◆ What you will do: Give back every record verbatim, but not the pictures.

◆ Exercise inputs:
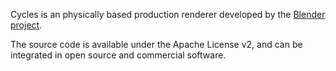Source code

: Cycles is an physically based production renderer developed by the [Blender project](https://wwww.blender.org).

The source code is available under the Apache License v2, and can be integrated in open source and commercial software.
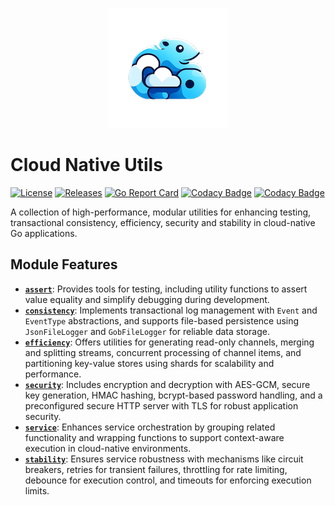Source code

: <p align="center">
<img src="https://github.com/andygeiss/cloud-native-utils/blob/main/logo.png?raw=true" />
</p>

# Cloud Native Utils

[![License](https://img.shields.io/github/license/andygeiss/cloud-native-utils)](https://github.com/andygeiss/cloud-native-utils/blob/master/LICENSE)
[![Releases](https://img.shields.io/github/v/release/andygeiss/cloud-native-utils)](https://github.com/andygeiss/cloud-native-utils/releases)
[![Go Report Card](https://goreportcard.com/badge/github.com/andygeiss/cloud-native-utils)](https://goreportcard.com/report/github.com/andygeiss/cloud-native-utils)
[![Codacy Badge](https://app.codacy.com/project/badge/Grade/b4e3a9c4859b47f1bc43613970ec8d12)](https://app.codacy.com/gh/andygeiss/cloud-native-utils/dashboard?utm_source=gh&utm_medium=referral&utm_content=&utm_campaign=Badge_grade)
[![Codacy Badge](https://app.codacy.com/project/badge/Coverage/b4e3a9c4859b47f1bc43613970ec8d12)](https://app.codacy.com/gh/andygeiss/cloud-native-utils/dashboard?utm_source=gh&utm_medium=referral&utm_content=&utm_campaign=Badge_coverage)

A collection of high-performance, modular utilities for enhancing testing,
transactional consistency, efficiency, security and stability in cloud-native
Go applications.

## **Module Features**

- [**`assert`**](assert/): Provides tools for testing, including utility functions
to assert value equality and simplify debugging during development.
- [**`consistency`**](consistency/): Implements transactional log management with
`Event` and `EventType` abstractions, and supports file-based persistence using
`JsonFileLogger` and `GobFileLogger` for reliable data storage.
- [**`efficiency`**](efficiency/): Offers utilities for generating read-only
channels, merging and splitting streams, concurrent processing of channel items,
and partitioning key-value stores using shards for scalability and performance.
- [**`security`**](security/): Includes encryption and decryption with AES-GCM,
secure key generation, HMAC hashing, bcrypt-based password handling, and a
preconfigured secure HTTP server with TLS for robust application security.
- [**`service`**](service/): Enhances service orchestration by grouping related
functionality and wrapping functions to support context-aware execution in
cloud-native environments.
- [**`stability`**](stability/): Ensures service robustness with mechanisms like
circuit breakers, retries for transient failures, throttling for rate limiting,
debounce for execution control, and timeouts for enforcing execution limits.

◆ Written answer:
Source code

: Cycles is an physically based production renderer developed by the [Blender project](https://wwww.blender.org).

The source code is available under the Apache License v2, and can be integrated in open source and commercial software.
Source code

: <p align="center">
<img src="https://github.com/andygeiss/cloud-native-utils/blob/main/logo.png?raw=true" />
</p>

# Cloud Native Utils

[![License](https://img.shields.io/github/license/andygeiss/cloud-native-utils)](https://github.com/andygeiss/cloud-native-utils/blob/master/LICENSE)
[![Releases](https://img.shields.io/github/v/release/andygeiss/cloud-native-utils)](https://github.com/andygeiss/cloud-native-utils/releases)
[![Go Report Card](https://goreportcard.com/badge/github.com/andygeiss/cloud-native-utils)](https://goreportcard.com/report/github.com/andygeiss/cloud-native-utils)
[![Codacy Badge](https://app.codacy.com/project/badge/Grade/b4e3a9c4859b47f1bc43613970ec8d12)](https://app.codacy.com/gh/andygeiss/cloud-native-utils/dashboard?utm_source=gh&utm_medium=referral&utm_content=&utm_campaign=Badge_grade)
[![Codacy Badge](https://app.codacy.com/project/badge/Coverage/b4e3a9c4859b47f1bc43613970ec8d12)](https://app.codacy.com/gh/andygeiss/cloud-native-utils/dashboard?utm_source=gh&utm_medium=referral&utm_content=&utm_campaign=Badge_coverage)

A collection of high-performance, modular utilities for enhancing testing,
transactional consistency, efficiency, security and stability in cloud-native
Go applications.

## **Module Features**

- [**`assert`**](assert/): Provides tools for testing, including utility functions
to assert value equality and simplify debugging during development.
- [**`consistency`**](consistency/): Implements transactional log management with
`Event` and `EventType` abstractions, and supports file-based persistence using
`JsonFileLogger` and `GobFileLogger` for reliable data storage.
- [**`efficiency`**](efficiency/): Offers utilities for generating read-only
channels, merging and splitting streams, concurrent processing of channel items,
and partitioning key-value stores using shards for scalability and performance.
- [**`security`**](security/): Includes encryption and decryption with AES-GCM,
secure key generation, HMAC hashing, bcrypt-based password handling, and a
preconfigured secure HTTP server with TLS for robust application security.
- [**`service`**](service/): Enhances service orchestration by grouping related
functionality and wrapping functions to support context-aware execution in
cloud-native environments.
- [**`stability`**](stability/): Ensures service robustness with mechanisms like
circuit breakers, retries for transient failures, throttling for rate limiting,
debounce for execution control, and timeouts for enforcing execution limits.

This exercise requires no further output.